Un pédiatre, présent à l’opération, se rappelait avoir lu, dans les années 70, un article sur un cas un peu semblable chez un enfant canadien. M. Holmes se souvenait d’un ami pédiatre travaillant au Canada, il le contacta, Trois semaines plus tard, il recevait une réponse et la copie de l’article. Il pourrait s’agir d’une motor sensory neuropathy et d’une congenital indifference to pain. La piste rhumatismale allait pouvoir être abandonnée. A la fin de novembre 1987, on nota une nouvelle fracture, mais cette fois dans l’autre jambe. Le diagnostic de motor sensory neuropathy avec complications osseuses se confirma finalement à Londres. Des appareillages de décharge ont été confectionnés avec difficultés et sans grand succès, Nick ne pouvant dire avec précision où ces prothèses le gênaient. En 1992, devant la répétition de fractures, les médecins obligèrent Nick à se déplacer en chaise roulante.

A ces faits, il faut bien sûr ajouter la charge affective de l’invalidité croissante de ce jeune homme, les efforts inlassables de ses parents pour aboutir à un diagnostic, leur préoccupation devant les limites de la médecine et l’avenir de leur fils.

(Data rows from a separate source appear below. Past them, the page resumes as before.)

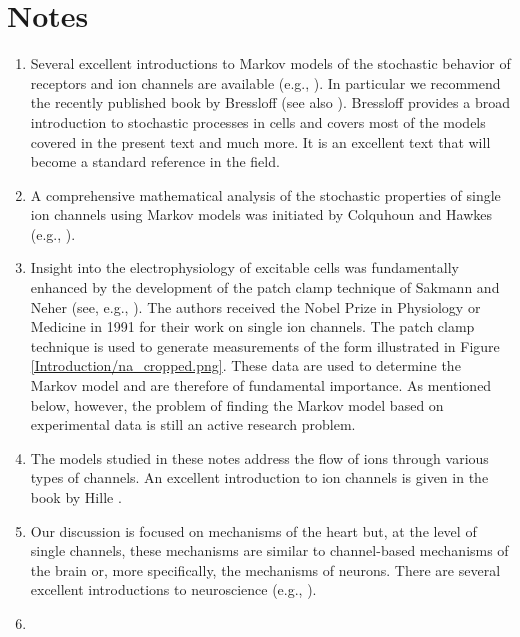 \section{Notes}
\begin{enumerate}
\item Several excellent introductions to Markov models of the stochastic behavior of receptors and ion channels are available (e.g., \cite{KeenerSneyd, Smith2002, Jacobs2010, Santillan2014}). In particular we recommend the recently published book by Bressloff \cite{Bressloff2014} (see also \cite{Bressloff2014w}). Bressloff \cite{Bressloff2014} provides a broad introduction to stochastic processes in cells and covers most of the models covered in the present text and much more. It is an excellent text that will become a standard reference in the field.
\item A comprehensive mathematical analysis of the stochastic properties of single ion channels using Markov models was initiated by Colquhoun and Hawkes (e.g., \cite{ Colquhoun1977,Colquhoun1981,Colquhoun1982}).
\item Insight into the electrophysiology of excitable cells was fundamentally enhanced by the development of the patch clamp technique of Sakmann and Neher (see, e.g., \cite{Sakmann1984,Sakmann1995}). The authors received the Nobel Prize in Physiology or Medicine in 1991 for their work on single ion channels. The patch clamp technique is used to generate measurements of the form illustrated in 
Figure \ref{Introduction/na_cropped.png}. These data are used to determine the Markov model and are therefore of fundamental importance. As mentioned below, however, the problem of finding the Markov model based on experimental data is still an active research problem.
\item The models studied in these notes address the flow of ions through various types of channels. An excellent introduction to ion channels is given in the book by Hille \cite{Hille2001}.
\item Our discussion is focused on mechanisms of the heart but, at the level of single channels, these mechanisms are similar to channel-based mechanisms of the brain or, more specifically, the mechanisms of neurons. There are several excellent introductions to neuroscience  
(e.g., \cite{Ermentrout2010,Sterratt2011,Dayan2001,Izhikevich2007}).
\item 

\end{enumerate}
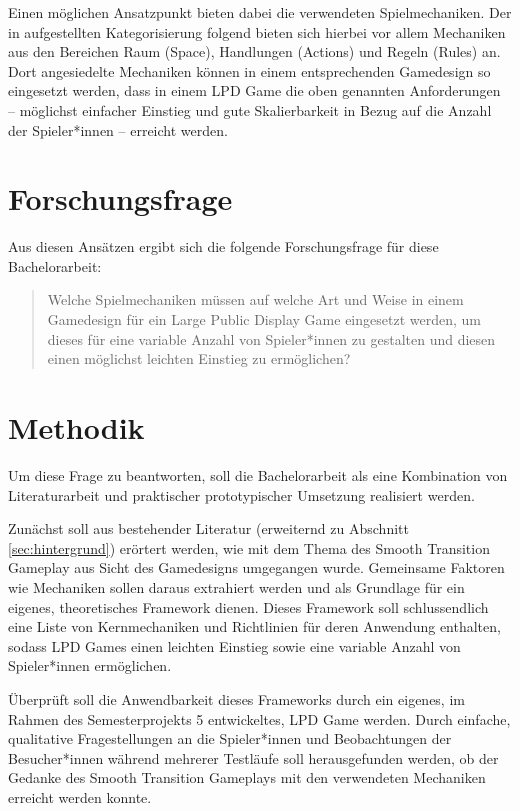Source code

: Einen möglichen Ansatzpunkt bieten dabei die verwendeten Spielmechaniken. Der in \cite{Schell2014} aufgestellten Kategorisierung folgend bieten sich hierbei vor allem Mechaniken aus den Bereichen Raum (Space), Handlungen (Actions) und Regeln (Rules) an. Dort angesiedelte Mechaniken können in einem entsprechenden Gamedesign so eingesetzt werden, dass in einem LPD Game die oben genannten Anforderungen -- möglichst einfacher Einstieg und gute Skalierbarkeit in Bezug auf die Anzahl der Spieler*innen -- erreicht werden.

\section{Forschungsfrage}

Aus diesen Ansätzen ergibt sich die folgende Forschungsfrage für diese Bachelorarbeit:

\begin{quote}
Welche Spielmechaniken müssen auf welche Art und Weise in einem Gamedesign für ein Large Public Display Game eingesetzt werden, um dieses für eine variable Anzahl von Spieler*innen zu gestalten und diesen einen möglichst leichten Einstieg zu ermöglichen?
\end{quote}

\section{Methodik}

Um diese Frage zu beantworten, soll die Bachelorarbeit als eine Kombination von Literaturarbeit und praktischer \bzw prototypischer Umsetzung realisiert werden.

Zunächst soll aus bestehender Literatur (erweiternd zu Abschnitt \ref{sec:hintergrund}) erörtert werden, wie mit dem Thema des Smooth Transition Gameplay aus Sicht des Gamedesigns umgegangen wurde. Gemeinsame Faktoren wie Mechaniken sollen daraus extrahiert werden und als Grundlage für ein eigenes, theoretisches Framework dienen. Dieses Framework soll schlussendlich eine Liste von Kernmechaniken und Richtlinien für deren Anwendung enthalten, sodass LPD Games einen leichten Einstieg sowie eine variable Anzahl von Spieler*innen ermöglichen.

Überprüft soll die Anwendbarkeit dieses Frameworks durch ein eigenes, im Rahmen des Semesterprojekts 5 entwickeltes, LPD Game werden. Durch einfache, qualitative Fragestellungen an die Spieler*innen und Beobachtungen der Besucher*innen während mehrerer Testläufe soll herausgefunden werden, ob der Gedanke des Smooth Transition Gameplays mit den verwendeten Mechaniken erreicht werden konnte.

Ce témoignage illustre différents aspects du silence : l’absence de symptômes douloureux égarant les soignants, la non-reconnaissance d’une affection rare, le rattachement d’une observation clinique à des diagnostics plausibles qui se sont cependant révélés erronés, l’effort d’un père qui permet finalement de trouver les sources pour étayer un diagnostic. Il n’est pas exclu que, si Nick avait souffert comme il eût été normal de souffrir avec de pareilles fractures, une attention plus soutenue du corps médical eût pu limiter les dégâts… ou plutôt non, avec un système sensoriel intact, le tout aurait été, peut-être, évité.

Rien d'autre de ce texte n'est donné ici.